September 22, 2006

Caitlyn seems to have discovered buttons, the kind you push and get some sort of response from. She has a small collection of such toys, from a dancing bear with excerpts of five classical works to a key chain with sounds for a doorbell, a car horn, and a UFO launching (although it's just as common for her to hold the keys to her ear and say "Ahlo?"). Thinking that maybe more buttons might be interesting, we went looking for our ideal buttoned toy.

Only to find that it apparently doesn't exist. There are lots of toys with buttons and lots of toys that make noise. But they are static. Here's what we were looking for:
  • Something (closed) laptop sized, that has a touch screen that fills a side
  • Color display
  • Water resistant enough to survive repeated wipe-downs after jam-covered fingers get a hold of it
  • A wireless stylus that can be attached or removed depending on activity and/or age of user
  • An USB connection for temporary hook-ups to a parental computer for installation of programs and activities
  • An open architecture (or whatever the proper term is) so that lots of programs/activities could be available. I don't want to be limited to just a single publisher for content. A thriving open-source community that was constantly coming up with new stuff would be fantastic. Also, it would be cool if programming for it was simple enough that the kids/users could get involved.
This devise could be a sketchpad for one user (for use with stylus or fingers), for artistic creations. It could be a "teach me how to write my letters" toy, first with printing and later with cursive. It could display a keyboard and be a "teach me how to type" toy.

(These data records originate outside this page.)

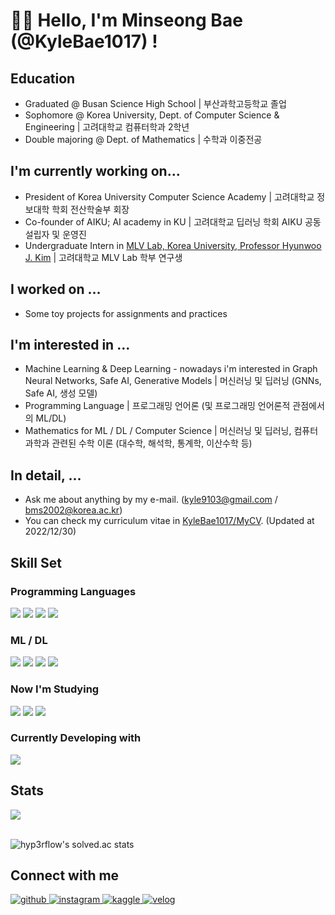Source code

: # 🙇‍♂️ Hello, I'm Minseong Bae (@KyleBae1017) !
  
## Education
- Graduated @ Busan Science High School | 부산과학고등학교 졸업
- Sophomore @ Korea University, Dept. of Computer Science & Engineering | 고려대학교 컴퓨터학과 2학년
- Double majoring @ Dept. of Mathematics | 수학과 이중전공

## I'm currently working on...
- President of Korea University Computer Science Academy | 고려대학교 정보대학 학회 전산학술부 회장
- Co-founder of AIKU; AI academy in KU | 고려대학교 딥러닝 학회 AIKU 공동 설립자 및 운영진
- Undergraduate Intern in [MLV Lab, Korea University, Professor Hyunwoo J. Kim](https://www.hyunwoojkim.com/home) | 고려대학교 MLV Lab 학부 연구생

## I worked on ...
- Some toy projects for assignments and practices
  
## I'm interested in ... 
- Machine Learning & Deep Learning - nowadays i'm interested in Graph Neural Networks, Safe AI, Generative Models | 머신러닝 및 딥러닝 (GNNs, Safe AI, 생성 모델)
- Programming Language | 프로그래밍 언어론 (및 프로그래밍 언어론적 관점에서의 ML/DL)
- Mathematics for ML / DL / Computer Science | 머신러닝 및 딥러닝, 컴퓨터과학과 관련된 수학 이론 (대수학, 해석학, 통계학, 이산수학 등)

## In detail, ...
- Ask me about anything by my e-mail. (kyle9103@gmail.com / bms2002@korea.ac.kr)
- You can check my curriculum vitae in [KyleBae1017/MyCV](https://github.com/KyleBae1017/MyCV). (Updated at 2022/12/30)
 
## Skill Set  

### Programming Languages  
<img src="https://img.shields.io/badge/Python-3776AB?style=rounded-lg&logo=Python&logoColor=yellow"/> <img src="https://img.shields.io/badge/C-A8B9CC?style=rounded-lg&logo=C&logoColor=orange"/> <img src="https://img.shields.io/badge/C++-00599C?style=rounded-lg&logo=cplusplus&logoColor=white"> <img src="https://img.shields.io/badge/OCaml-EC6813?style=rounded-lg&logo=OCaml&logoColor=white"/>
### ML / DL
<img src="https://img.shields.io/badge/Tensorflow-FF6F00?style=rounded-lg&logo=Tensorflow&logoColor=white"/> <img src="https://img.shields.io/badge/Keras-D00000?style=rounded-lg&logo=Keras&logoColor=white"/> <img src="https://img.shields.io/badge/scikit--learn-F7931E?style=rounded-lg&logo=scikit-learn&logoColor=blue"/> <img src="https://img.shields.io/badge/NumPy-013243?style=rounded-lg&logo=NumPy&logoColor=orange"/>
### Now I'm Studying
<img src="https://img.shields.io/badge/JavaScript-F7DF1E?style=rounded-lg&logo=Javascript&logoColor=white"/> <img src="https://img.shields.io/badge/node.js-339933?style=rounded-lg&logo=node.js&logoColor=white"/> <img src="https://img.shields.io/badge/Pytorch-EE4C2C?style=rounded-lg&logo=pytorch&logoColor=white"/> 
### Currently Developing with
<img src="https://img.shields.io/badge/MacBook M1 Air-000000?style=rounded-lg&logo=macOS&logoColor=white"/>

## Stats  
<div align="left"><img src="https://github-readme-stats.vercel.app/api?username=KyleBae1017&show_icons=true&count_private=true&hide_border=true" align="center" /></div>  

<br/>  

![hyp3rflow's solved.ac stats](https://github-readme-solvedac.hyp3rflow.vercel.app/api/?handle=bms2002)

## Connect with me  
<div align="left">
<a href="https://github.com/KyleBae1017" target="_blank">
<img src=https://img.shields.io/badge/github-%2324292e.svg?&style=for-the-badge&logo=github&logoColor=white alt=github style="margin-bottom: 5px;" />
</a>
<a href="https://instagram.com/bae_ms_1017" target="_blank">
<img src=https://img.shields.io/badge/instagram-%23000000.svg?&style=for-the-badge&logo=instagram&logoColor=white alt=instagram style="margin-bottom: 5px;" />
</a>
<a href="https://www.kaggle.com/bms2002" target="_blank">
<img src=https://img.shields.io/badge/kaggle-%2344BAE8.svg?&style=for-the-badge&logo=kaggle&logoColor=white alt=kaggle style="margin-bottom: 5px;" />
</a>
<a href="https://velog.io/@kylebae1017" target="_blank">
<img src=https://img.shields.io/badge/velog-%2300B388.svg?&style=for-the-badge&logo=micro.blog&logoColor=white alt=velog style="margin-bottom: 5px;" />
</a> 
</div>  

<br />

There could be letter/word games, math/number games, matching games, ebooks (how cool would it be to have a familiar story but with the opportunity to draw the pictures yourself?), and probably all sorts of other things I haven't thought of.

The idea here is to make top (or near-top) technology available to kids, not call a red and blue plastic thing with 5 activities and 20 buttons "My First Laptop". I want a device that's durable enough to survive repeated maulings by toddlers and adaptable enough that it is neat now and still cool and usable when Caitlyn is 3 and 7 and 10. The whole thing should be available for less than $100 (it's a slimmer $100 laptop after all) and new material for it should always be available for $5-$30.

That's not unreasonable, is it?

September 20, 2006

A recent conversation on our family mailing list brought 911 Mysteries to my attention. (Watch part 1, part 2, and part 3 of the first installment, Demolitions.) The producers make a pretty compelling argument, although I could just be too willing to believe people in positions of power are capable of shocking feats of corruption.

The movie doesn't make accusations, perhaps one of its strongest aspects. It just presents lots of evidence, about buildings and steel and fire and explosions and demolitions and insurance and investments and permits and planes and volcanoes and thermite and basements and the weekend before 9/11, then leaves it up to the viewer to ask the gut-wrenching impossible questions: What if...?

I had just finished reading Barbara Kingsolver's The Poisonwood Bible the week before 9/11. In the novel, some of the characters get caught up in a removal of a legitimate African government apparently orchestrated by the US since the African government wanted something out of line with American expectations. I remember thinking after 9/11 that I wouldn't be surprised if it came out someday that somehow the US government was behind or aware of the tragedy. If some portion of our government is orchestrating coups in other countries and no one calls them on it loudly enough, it's really only a matter of time before that portion tries the same scenario at home.

They must have felt so confident. Decades of pulling off the downfall of governments, of protecting the interests of the few at the cost of the many, of using popular mainstream media to tell a gullible public what to believe. After so much practice abroad, to so little consequence, it must have been easy.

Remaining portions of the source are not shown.